Argentina’s action plan is being developed with the participation of family farmer organizations from across the country, who are key players in a process that seeks to empower and listen to them to generate new public policies.
Buenos Aires, 11 September 2023 (IICA) – In front of a massive audience of small-scale producers from all over the country, the Argentine Government and various rural organizations presented the main guidelines of their Action Plan for the Decade of Family, Peasant and Indigenous Farming, which is bein g prepared with the participation of the Inter-American Institute for Cooperation on Agriculture (IICA) and other international organizations.
The activity took place in one of the auditoriums of the Chamber of Deputies of Argentina, in Buenos Aires, and was headed by the president of the National Institute of Family, Peasant and Indigenous Farming (INAFCI), Miguel Ángel Gómez. One of the speakers was the IICA Representative in Argentina, Fernando Camargo.
Family farming not only produces most of the food that can be found on Argentine tables on a daily basis, but it is also the driving force of development in rural territories.
At a global level, it offers a unique opportunity to shore up food security, better manage natural resources, improve the livelihoods of rural inhabitants and achieve sustainable development.
Argentina’s action plan is being developed with the participation of family farmer organizations from across the country, who are key players in a process that seeks to empower and listen to them to generate new public policies.
The initiative aims to boost regional economies, promote employment, address the socio-environmental concerns of the territories, focus on the production of healthy foods, while also placing emphasis on gender equity and the inclusion of youth.
The project is part of the United Nations Decade of Family Farming (2019-2028), which is an operational part of the 2030 Agenda and the Sustainable Development Goals (SDGs). Furthermore, Argentina, as the president pro tempore of Mercosur in the first half of this year, promoted the creation of the Decade of Family Farming in Mercosur, by which the States parties are urged to develop plans that promote healthy agri-food systems and sustainable, equitable and resilient productive processes.
In Argentina, Law 27,118, on Historical Reparation of Family Farming, was passed nine years ago, and was recently regulated.
Taking root in the countryside
“We have been witnessing the departure of farmers from the most remote rural areas of Argentina for 50 years. That is a process that we must reverse,” said Gómez, president of INACIF, who explained that the Action Plan for the Decade of Family Farming has already been discussed with peasant and indigenous grassroots organizations and will now be debated in the National Congress.
Gómez considered that the Covid-19 pandemic made it clear that family farming makes a decisive contribution to food security and stated that in Argentina it is necessary to “rethink” how the territory will be inhabited. “92% of the country’s population lives in ten or eleven large cities. We must build a new rurality. There is no nobler task than producing food and that activity must be a source of progress. Family farming is a life proposal,” he stated.

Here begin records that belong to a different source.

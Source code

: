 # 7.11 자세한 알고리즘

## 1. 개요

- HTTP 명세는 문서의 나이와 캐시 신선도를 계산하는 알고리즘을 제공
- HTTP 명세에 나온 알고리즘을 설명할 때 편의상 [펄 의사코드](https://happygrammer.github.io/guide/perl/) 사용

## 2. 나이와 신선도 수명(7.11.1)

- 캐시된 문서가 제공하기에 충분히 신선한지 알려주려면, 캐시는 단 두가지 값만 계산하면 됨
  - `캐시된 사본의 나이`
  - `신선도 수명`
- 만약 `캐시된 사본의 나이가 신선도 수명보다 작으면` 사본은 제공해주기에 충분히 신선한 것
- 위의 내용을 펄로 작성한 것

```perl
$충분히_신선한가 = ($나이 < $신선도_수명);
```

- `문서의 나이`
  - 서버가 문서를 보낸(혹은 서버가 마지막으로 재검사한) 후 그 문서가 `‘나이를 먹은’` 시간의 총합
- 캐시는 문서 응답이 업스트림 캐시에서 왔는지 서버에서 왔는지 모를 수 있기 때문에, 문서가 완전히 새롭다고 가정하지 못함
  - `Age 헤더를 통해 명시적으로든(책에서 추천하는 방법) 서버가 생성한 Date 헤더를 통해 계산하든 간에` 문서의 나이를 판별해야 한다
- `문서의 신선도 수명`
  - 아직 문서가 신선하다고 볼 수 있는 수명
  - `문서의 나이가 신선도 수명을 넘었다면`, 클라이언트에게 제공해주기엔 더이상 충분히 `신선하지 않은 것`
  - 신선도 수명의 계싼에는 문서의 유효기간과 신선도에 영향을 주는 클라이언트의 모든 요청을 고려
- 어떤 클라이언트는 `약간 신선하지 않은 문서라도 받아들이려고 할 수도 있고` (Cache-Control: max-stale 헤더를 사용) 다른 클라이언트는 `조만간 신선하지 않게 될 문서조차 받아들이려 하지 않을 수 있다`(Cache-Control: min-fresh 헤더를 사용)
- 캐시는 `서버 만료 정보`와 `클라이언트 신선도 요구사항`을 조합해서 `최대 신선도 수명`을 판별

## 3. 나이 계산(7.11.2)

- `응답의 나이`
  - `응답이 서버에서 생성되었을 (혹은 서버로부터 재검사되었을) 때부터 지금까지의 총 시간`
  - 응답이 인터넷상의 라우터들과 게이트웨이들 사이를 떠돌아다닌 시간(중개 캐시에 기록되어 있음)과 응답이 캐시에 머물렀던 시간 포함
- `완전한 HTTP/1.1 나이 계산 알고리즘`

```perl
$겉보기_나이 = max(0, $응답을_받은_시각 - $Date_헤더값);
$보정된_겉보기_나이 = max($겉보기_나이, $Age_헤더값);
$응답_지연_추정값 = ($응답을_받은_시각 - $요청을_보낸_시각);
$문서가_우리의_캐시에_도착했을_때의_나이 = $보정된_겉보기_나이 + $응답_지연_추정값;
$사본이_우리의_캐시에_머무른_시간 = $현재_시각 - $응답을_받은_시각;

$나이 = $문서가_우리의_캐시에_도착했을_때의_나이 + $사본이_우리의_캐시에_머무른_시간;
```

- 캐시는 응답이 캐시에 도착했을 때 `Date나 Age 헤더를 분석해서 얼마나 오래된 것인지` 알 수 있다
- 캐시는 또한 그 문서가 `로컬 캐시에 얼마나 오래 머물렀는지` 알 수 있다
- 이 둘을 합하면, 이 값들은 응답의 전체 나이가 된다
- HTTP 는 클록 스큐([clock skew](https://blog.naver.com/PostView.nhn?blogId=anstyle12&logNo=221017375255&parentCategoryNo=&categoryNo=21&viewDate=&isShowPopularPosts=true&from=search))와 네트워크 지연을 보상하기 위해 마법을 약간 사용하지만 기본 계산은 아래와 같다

Fernando Camargo pointed out that promoting family farming is one of IICA’s priorities, due to its central role in the eradication of hunger, its contribution to the construction of a more balanced planet and to the livelihoods of rural inhabitants.
“Family farming – he added – is key to putting food on people’s tables and to breaking the agri-food monotony. Although there are 7,000 edible plant species, of which about 400 are cultivable, we only eat about 20 on a daily basis. Traditional peoples used to eat a more varied diet, which demonstrates the importance of appreciating ancestral agricultural knowledge”.
Marina Cardelli, Undersecretary of National Affairs of the Argentine Foreign Ministry, also participated in the presentation, where she stressed that family farming produces 80% of the world’s food, but paradoxically the majority of smallholder farmers are poor. “We must raise awareness,” she said, “that without family farming there is no future for the planet”.